● INSTRUCTIONS TO FOLLOW
Starting with the line containing "In the next line, create" and going on through the line containing "Serial.begin(115200);", return the lines of the data below exactly, and only those.

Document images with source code
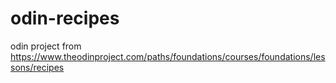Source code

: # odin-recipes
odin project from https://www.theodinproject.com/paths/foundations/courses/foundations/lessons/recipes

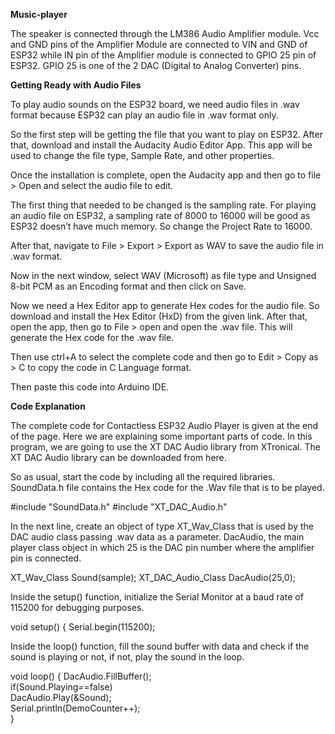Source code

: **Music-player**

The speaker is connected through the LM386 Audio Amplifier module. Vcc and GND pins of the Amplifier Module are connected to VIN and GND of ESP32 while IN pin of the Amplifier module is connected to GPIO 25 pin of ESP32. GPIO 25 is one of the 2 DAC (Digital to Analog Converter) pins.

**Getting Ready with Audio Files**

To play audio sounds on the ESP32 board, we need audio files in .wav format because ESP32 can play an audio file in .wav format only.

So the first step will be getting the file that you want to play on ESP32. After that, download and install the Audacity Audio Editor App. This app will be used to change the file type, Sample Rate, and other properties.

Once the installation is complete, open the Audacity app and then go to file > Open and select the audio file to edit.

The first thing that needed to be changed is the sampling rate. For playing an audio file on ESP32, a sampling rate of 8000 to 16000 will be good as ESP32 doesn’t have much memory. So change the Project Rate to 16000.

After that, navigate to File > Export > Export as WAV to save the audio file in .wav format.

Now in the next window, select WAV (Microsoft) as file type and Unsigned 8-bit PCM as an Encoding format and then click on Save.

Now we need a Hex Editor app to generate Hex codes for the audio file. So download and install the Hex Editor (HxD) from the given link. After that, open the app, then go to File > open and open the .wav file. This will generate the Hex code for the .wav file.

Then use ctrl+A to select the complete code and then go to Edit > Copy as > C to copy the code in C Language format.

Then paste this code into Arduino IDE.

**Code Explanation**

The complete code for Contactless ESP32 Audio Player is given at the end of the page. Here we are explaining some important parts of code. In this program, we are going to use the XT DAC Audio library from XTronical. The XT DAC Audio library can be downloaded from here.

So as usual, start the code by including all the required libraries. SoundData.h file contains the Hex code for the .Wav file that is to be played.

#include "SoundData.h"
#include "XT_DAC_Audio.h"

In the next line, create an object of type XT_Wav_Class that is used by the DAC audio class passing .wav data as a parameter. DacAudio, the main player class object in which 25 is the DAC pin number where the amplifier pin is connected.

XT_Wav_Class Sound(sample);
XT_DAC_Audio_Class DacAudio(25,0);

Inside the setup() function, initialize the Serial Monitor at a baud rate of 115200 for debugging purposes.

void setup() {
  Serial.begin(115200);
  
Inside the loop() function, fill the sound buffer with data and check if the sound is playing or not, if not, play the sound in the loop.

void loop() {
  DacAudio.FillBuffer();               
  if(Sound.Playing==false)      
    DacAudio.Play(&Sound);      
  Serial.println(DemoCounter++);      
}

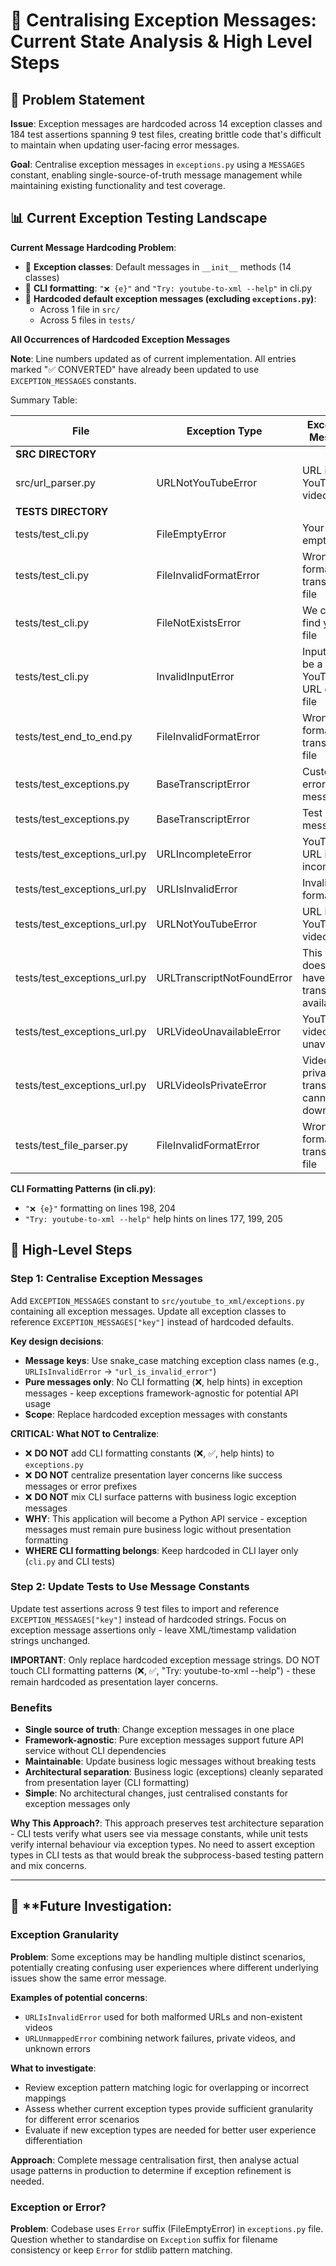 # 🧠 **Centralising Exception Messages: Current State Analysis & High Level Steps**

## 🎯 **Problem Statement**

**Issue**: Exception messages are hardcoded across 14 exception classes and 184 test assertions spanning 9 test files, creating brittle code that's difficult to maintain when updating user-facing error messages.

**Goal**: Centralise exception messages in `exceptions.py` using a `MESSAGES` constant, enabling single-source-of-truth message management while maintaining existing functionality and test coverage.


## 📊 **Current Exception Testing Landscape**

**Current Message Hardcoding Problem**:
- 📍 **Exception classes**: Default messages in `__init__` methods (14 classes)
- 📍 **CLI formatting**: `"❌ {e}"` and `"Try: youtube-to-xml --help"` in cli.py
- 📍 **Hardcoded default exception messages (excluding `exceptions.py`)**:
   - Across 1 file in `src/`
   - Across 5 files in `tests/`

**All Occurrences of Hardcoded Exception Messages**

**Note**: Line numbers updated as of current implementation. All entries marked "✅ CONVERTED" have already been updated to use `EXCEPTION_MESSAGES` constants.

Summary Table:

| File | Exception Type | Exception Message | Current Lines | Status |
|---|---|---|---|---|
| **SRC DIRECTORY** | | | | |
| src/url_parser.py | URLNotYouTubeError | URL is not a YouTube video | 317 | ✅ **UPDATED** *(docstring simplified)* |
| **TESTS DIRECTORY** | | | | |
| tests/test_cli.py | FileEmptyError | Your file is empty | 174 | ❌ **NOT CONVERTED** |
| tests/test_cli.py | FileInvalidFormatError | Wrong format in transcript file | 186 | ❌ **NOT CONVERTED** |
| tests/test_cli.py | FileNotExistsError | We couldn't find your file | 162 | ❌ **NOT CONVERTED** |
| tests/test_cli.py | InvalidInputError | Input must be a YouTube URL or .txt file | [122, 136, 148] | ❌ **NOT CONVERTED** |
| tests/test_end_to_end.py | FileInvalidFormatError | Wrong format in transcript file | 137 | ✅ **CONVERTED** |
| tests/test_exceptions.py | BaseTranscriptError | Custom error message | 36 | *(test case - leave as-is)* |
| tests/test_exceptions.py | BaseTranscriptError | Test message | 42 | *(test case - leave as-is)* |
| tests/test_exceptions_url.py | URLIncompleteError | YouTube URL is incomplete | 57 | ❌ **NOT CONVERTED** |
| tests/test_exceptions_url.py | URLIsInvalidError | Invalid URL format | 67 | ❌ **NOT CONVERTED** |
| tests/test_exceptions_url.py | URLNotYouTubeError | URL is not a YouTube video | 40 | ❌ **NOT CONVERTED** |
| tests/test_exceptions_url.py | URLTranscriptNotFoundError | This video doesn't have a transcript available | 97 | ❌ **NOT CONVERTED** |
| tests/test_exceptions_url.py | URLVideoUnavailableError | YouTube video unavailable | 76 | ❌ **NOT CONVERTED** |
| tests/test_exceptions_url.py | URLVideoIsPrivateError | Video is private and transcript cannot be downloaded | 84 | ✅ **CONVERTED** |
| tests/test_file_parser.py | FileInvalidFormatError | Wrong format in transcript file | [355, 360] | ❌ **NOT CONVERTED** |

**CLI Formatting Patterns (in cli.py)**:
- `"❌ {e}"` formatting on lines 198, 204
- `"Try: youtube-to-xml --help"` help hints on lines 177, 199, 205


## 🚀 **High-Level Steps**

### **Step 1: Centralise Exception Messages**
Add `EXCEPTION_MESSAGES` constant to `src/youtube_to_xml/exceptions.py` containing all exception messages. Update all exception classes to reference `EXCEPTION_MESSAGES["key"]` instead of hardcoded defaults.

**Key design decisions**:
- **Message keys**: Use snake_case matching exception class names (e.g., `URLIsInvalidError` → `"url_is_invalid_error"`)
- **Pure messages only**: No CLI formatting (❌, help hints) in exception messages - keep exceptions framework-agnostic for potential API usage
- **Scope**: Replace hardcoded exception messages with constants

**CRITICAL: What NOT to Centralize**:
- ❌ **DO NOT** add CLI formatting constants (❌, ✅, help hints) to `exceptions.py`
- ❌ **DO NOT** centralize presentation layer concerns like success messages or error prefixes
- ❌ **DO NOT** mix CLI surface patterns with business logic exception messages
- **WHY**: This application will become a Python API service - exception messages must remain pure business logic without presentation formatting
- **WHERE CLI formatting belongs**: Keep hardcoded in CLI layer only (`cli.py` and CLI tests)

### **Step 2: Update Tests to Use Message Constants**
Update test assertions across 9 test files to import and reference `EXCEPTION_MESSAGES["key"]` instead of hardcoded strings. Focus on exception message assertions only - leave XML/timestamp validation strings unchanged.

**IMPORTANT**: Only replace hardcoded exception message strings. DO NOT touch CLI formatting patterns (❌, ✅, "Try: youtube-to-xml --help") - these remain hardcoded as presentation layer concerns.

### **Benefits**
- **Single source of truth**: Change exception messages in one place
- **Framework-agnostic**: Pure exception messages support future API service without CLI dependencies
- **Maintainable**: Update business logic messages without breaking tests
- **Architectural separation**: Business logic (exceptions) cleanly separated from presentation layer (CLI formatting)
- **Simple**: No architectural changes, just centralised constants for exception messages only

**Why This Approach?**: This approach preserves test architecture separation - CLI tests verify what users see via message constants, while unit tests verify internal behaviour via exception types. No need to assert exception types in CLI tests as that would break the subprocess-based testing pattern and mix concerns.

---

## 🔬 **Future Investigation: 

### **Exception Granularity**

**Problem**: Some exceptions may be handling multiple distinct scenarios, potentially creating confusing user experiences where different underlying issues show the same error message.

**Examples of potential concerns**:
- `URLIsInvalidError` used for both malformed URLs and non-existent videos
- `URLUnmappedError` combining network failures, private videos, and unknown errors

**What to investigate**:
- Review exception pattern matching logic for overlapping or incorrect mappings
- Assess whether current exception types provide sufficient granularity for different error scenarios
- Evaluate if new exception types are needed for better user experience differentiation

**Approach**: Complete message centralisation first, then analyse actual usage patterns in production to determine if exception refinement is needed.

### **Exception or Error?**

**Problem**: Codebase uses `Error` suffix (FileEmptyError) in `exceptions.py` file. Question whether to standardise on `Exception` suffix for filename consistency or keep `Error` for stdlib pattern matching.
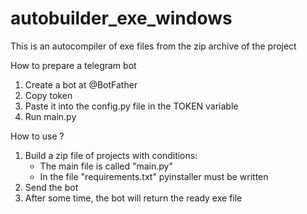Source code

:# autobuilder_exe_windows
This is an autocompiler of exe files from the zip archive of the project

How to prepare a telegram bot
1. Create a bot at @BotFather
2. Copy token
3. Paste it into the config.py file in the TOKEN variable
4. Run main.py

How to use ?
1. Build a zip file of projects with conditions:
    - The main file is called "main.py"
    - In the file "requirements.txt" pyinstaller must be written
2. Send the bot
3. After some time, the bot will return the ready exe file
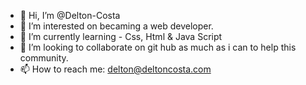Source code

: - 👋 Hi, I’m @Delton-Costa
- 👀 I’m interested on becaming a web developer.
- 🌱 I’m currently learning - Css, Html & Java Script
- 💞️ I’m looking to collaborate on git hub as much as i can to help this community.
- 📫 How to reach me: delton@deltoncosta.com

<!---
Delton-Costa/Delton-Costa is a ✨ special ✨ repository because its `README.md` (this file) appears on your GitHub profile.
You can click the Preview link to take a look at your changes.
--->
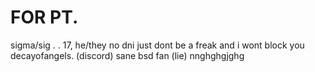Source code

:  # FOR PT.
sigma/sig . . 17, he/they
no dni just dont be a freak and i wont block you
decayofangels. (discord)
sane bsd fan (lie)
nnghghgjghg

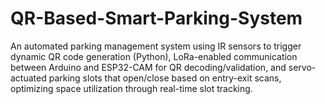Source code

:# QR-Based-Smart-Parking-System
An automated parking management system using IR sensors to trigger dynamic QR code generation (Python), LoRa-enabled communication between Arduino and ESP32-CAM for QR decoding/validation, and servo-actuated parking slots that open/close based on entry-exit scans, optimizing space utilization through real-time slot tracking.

● THE ANSWER
In the next line, create an object of type XT_Wav_Class that is used by the DAC audio class passing .wav data as a parameter. DacAudio, the main player class object in which 25 is the DAC pin number where the amplifier pin is connected.

XT_Wav_Class Sound(sample);
XT_DAC_Audio_Class DacAudio(25,0);

Inside the setup() function, initialize the Serial Monitor at a baud rate of 115200 for debugging purposes.

void setup() {
  Serial.begin(115200);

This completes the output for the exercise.